[Stored items]
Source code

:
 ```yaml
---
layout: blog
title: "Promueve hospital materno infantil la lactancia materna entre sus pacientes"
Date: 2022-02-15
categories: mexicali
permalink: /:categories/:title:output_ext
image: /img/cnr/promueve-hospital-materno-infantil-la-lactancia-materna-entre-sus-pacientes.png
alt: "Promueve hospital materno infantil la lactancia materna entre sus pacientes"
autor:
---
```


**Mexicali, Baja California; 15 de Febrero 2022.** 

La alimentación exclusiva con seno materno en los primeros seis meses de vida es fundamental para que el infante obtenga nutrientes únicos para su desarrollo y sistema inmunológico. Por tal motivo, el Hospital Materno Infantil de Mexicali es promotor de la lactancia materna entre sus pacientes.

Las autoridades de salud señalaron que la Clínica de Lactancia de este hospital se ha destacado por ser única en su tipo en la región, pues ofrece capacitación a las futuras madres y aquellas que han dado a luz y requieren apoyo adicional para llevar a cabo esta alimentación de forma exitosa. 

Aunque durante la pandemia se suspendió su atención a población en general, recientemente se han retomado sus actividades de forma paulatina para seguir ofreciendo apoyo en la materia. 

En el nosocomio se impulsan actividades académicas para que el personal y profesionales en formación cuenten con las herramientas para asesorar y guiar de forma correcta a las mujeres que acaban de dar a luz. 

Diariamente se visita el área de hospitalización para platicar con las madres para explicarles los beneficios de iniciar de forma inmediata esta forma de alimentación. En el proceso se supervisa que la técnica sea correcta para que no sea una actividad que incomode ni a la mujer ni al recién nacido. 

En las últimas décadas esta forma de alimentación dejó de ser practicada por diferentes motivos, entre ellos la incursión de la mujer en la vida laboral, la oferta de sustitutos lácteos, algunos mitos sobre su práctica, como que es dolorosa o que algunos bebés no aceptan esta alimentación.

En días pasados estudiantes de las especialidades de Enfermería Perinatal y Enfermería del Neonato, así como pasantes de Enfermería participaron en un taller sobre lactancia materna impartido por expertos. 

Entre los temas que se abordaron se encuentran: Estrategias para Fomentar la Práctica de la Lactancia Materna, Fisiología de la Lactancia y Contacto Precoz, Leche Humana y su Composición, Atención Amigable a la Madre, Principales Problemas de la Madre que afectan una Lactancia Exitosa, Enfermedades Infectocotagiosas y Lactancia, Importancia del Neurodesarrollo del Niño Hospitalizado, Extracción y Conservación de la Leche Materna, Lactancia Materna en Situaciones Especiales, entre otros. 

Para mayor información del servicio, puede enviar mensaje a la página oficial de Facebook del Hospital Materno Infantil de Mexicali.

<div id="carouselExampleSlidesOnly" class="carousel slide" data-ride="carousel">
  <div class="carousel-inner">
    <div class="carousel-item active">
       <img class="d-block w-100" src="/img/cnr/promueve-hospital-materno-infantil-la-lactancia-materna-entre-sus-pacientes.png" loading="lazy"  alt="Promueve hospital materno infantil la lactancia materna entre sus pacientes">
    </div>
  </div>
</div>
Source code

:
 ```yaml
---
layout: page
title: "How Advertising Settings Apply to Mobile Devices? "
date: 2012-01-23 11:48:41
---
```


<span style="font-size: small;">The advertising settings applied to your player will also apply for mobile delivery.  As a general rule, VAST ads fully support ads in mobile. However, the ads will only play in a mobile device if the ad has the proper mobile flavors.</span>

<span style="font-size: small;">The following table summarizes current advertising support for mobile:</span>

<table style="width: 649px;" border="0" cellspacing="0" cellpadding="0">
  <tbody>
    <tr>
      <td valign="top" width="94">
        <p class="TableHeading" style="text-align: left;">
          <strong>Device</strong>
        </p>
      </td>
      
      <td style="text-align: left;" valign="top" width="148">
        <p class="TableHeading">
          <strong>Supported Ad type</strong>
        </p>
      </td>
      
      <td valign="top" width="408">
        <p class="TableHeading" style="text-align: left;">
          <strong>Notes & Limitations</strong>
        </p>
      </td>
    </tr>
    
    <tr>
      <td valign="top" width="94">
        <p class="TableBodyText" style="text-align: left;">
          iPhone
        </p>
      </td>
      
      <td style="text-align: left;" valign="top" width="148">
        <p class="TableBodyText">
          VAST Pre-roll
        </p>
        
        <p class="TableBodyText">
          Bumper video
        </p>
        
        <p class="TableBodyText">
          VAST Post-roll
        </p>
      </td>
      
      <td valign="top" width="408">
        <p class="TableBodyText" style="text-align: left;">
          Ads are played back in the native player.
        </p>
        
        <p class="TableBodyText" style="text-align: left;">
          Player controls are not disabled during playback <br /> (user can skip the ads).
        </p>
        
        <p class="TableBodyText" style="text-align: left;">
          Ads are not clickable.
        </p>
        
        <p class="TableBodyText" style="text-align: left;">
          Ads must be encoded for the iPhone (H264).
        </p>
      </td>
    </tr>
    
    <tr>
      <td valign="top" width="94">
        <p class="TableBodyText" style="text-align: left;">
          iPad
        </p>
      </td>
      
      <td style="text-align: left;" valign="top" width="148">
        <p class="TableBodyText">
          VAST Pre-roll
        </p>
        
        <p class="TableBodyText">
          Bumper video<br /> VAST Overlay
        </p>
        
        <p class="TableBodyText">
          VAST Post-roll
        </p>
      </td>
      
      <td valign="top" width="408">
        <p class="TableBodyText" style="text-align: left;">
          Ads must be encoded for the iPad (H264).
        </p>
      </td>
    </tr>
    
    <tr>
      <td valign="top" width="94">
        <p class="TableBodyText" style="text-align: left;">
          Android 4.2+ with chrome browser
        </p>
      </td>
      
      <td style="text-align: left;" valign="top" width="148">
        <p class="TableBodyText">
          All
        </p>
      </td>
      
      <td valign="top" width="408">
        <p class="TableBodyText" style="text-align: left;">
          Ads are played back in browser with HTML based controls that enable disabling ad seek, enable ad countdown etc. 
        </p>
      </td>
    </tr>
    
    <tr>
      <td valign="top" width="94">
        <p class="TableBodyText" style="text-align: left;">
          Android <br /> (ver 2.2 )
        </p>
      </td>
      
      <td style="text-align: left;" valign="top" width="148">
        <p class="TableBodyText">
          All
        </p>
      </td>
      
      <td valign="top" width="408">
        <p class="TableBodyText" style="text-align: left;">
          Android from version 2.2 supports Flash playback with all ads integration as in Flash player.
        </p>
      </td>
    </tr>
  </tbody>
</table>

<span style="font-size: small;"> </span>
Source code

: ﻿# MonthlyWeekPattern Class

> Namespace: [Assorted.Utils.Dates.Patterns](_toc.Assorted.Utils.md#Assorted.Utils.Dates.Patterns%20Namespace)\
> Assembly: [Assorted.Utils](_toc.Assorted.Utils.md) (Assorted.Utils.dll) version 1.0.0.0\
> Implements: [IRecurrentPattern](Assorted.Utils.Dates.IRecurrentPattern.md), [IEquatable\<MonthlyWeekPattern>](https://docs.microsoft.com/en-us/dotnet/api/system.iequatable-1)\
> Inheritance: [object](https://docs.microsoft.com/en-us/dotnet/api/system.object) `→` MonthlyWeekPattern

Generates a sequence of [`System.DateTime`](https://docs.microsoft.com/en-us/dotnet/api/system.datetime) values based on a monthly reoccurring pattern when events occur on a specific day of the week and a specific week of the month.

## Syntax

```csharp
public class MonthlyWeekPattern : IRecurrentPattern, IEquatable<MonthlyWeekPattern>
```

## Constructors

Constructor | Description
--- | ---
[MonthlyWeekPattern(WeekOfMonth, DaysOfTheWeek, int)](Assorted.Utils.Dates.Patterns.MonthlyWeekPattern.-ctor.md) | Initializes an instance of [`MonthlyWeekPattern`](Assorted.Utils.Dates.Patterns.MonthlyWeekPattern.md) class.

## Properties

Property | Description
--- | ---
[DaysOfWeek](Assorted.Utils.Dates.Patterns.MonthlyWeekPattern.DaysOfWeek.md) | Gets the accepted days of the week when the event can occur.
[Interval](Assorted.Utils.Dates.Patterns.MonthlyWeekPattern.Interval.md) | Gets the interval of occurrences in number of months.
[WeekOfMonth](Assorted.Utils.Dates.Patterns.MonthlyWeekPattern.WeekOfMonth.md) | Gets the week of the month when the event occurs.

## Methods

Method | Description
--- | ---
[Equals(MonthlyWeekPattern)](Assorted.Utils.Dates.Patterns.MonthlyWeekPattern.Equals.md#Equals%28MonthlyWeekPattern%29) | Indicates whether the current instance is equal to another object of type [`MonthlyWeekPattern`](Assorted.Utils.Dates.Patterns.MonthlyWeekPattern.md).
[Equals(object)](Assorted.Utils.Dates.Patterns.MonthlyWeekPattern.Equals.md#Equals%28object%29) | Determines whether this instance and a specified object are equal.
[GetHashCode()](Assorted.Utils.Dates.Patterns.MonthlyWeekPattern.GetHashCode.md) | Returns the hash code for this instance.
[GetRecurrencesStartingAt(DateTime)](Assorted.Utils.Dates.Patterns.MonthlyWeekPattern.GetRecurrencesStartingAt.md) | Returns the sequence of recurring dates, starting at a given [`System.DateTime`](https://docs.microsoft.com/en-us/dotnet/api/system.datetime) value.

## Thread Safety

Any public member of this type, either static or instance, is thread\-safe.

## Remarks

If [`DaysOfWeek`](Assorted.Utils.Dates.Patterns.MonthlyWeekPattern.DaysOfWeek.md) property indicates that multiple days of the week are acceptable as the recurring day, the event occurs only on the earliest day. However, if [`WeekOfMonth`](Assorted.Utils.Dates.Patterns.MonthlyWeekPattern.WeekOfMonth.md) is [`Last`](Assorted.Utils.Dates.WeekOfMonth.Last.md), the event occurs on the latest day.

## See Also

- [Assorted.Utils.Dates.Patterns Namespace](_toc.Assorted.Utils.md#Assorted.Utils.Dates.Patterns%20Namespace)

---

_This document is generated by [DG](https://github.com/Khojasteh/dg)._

- What the task requires
Find the lines in the entries above where "played" occurs, and copy each of them.

- Exercise result
          Ads are played back in the native player.
          Ads are played back in browser with HTML based controls that enable disabling ad seek, enable ad countdown etc. 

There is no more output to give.